Каплан всегда надолго исчезал, внезапно бурно появлялся и снова исчезал. И всё же по счастливому обстоятельству мне удалось Ирку с ним познакомить. Был день рождения дяди Володи. А дома у нас — то ли Борька болел, то ли что-то ещё, но только мама не смогла пойти поздравить брата. Пошёл я, и взял с собою Ирку.
Со времени легализации нашего союза за ней тянулся шлейф неодобрений, но всё же надо было как-то притираться, вот мы на родственный день рождения и пришли. Из родни в тот раз больше никого не оказалось, но был — на удивление — Каплан. Вот тут я их и познакомил.
По той ли причине, что Каплан не мог не нравиться, а может, просто всё надоело, но только Ирка, выпив поздравительную рюмку водки, вдруг ощутила себя среди трёх мужчин (пока что и меня считая) и шлейф недоверия легко отодрала и кинула себе под ноги.
Каплан прищурился и стал слегка ухаживать путём пододвигания Ирине закусок и наливания рюмки, а дядя Володя как-то вдруг повеселел и сверкнул очами. Ирка тут же сказала, как ей приятно видеть настоящих мужчин, а не каких-нибудь тридцатилетних сопляков, и представление началось. Я это видел уже как почтеннейшая публика.
Последовали тосты в честь юной дамы, принимаемые ею с благодарностью, на кончике которой повисал непрямо высказанный вопрос: а что вы можете ещё? На что способны?
Это был со стороны Ирки фальстарт. Она ещё не знала, с кем имеет дело. А тут сошлись мастера. Фальстарт был благосклонно незамечен: плыви, плыви, мол, золотая рыбка…
Каплан сидел напротив Ирки, а дядя Володя сбоку во главе стола. Комплименты, остроты, подначки летали над столом в нарастающем темпе, перемежаясь тостами, и когда Каплан, сделав тост, подносил рюмку ко рту, вдруг на минуту отрывал её от губ и делал умопомрачительное прибавление к законченному, казалось бы, тосту, а Ирка рюмочку уже махнула, дядя Володя стремительно ей рюмку наполнял, чтоб не лишить её возможности выпить снова до дна за вторую часть каплановова тоста.
Сам же дядя Володя буквально замирал с наполненною рюмкою в руке и говорил, что, если женщина способна так глубоко воспринимать всё сказанное таким человеком как Каплан, то эта женщина достойна много большего, а именно…

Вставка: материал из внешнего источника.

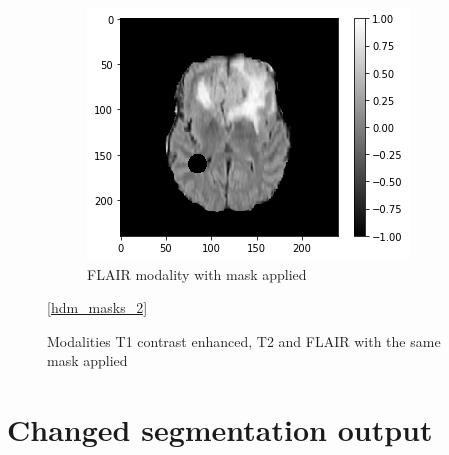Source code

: \begin{figure}[H]
    \begin{subfigure}[t]{.33\textwidth}
        \centering
        \includegraphics[width=\linewidth]{chapters/06_hdm/images_masked/masked_3.png}
        \caption{FLAIR modality with mask applied}
    \end{subfigure}
    \caption{Modalities T1 contrast enhanced, T2 and FLAIR with the same mask applied}
    \ref{hdm_masks_2}
\end{figure}



\section{Changed segmentation output}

И пока Ирка вся сосредоточивалась на смысле произносимого дядей Володей, Каплан легко, по-джентльменски наполнял её рюмку и тут же восклицал, что надобно вне всяких очерёдностей сейчас же выпить именно за именно, а что стоит за этим именно, Володя нам потом доскажет.
Ирка, твёрдо зная, что опасливость и осторожность никак и никогда не красят женщину, и эту рюмку выпивала, а дядя Володя и Каплан восторженно вздымали руки, оставя свои рюмки на столе, дабы не ограничивать свободу жеста, и начинали аплодировать королеве стола.
Здесь было явлено высокое искусство обольщенья, и я как зритель был в восторге, тем более, что, сидя как бы в директорской ложе и наблюдая в подробностях импровизацию, сам — по желанью — имел возможность выпивать.
Ирка вся горела вдохновением, она всё более смелела и оттого становилась прекрасней… Я даже опасаться стал, как бы не заигрались старики, но зря я опасался: они же были профессионалы, каких не то что сейчас, но и тогда уже негде было сыскать. Они вспоминали молодость и показывали класс.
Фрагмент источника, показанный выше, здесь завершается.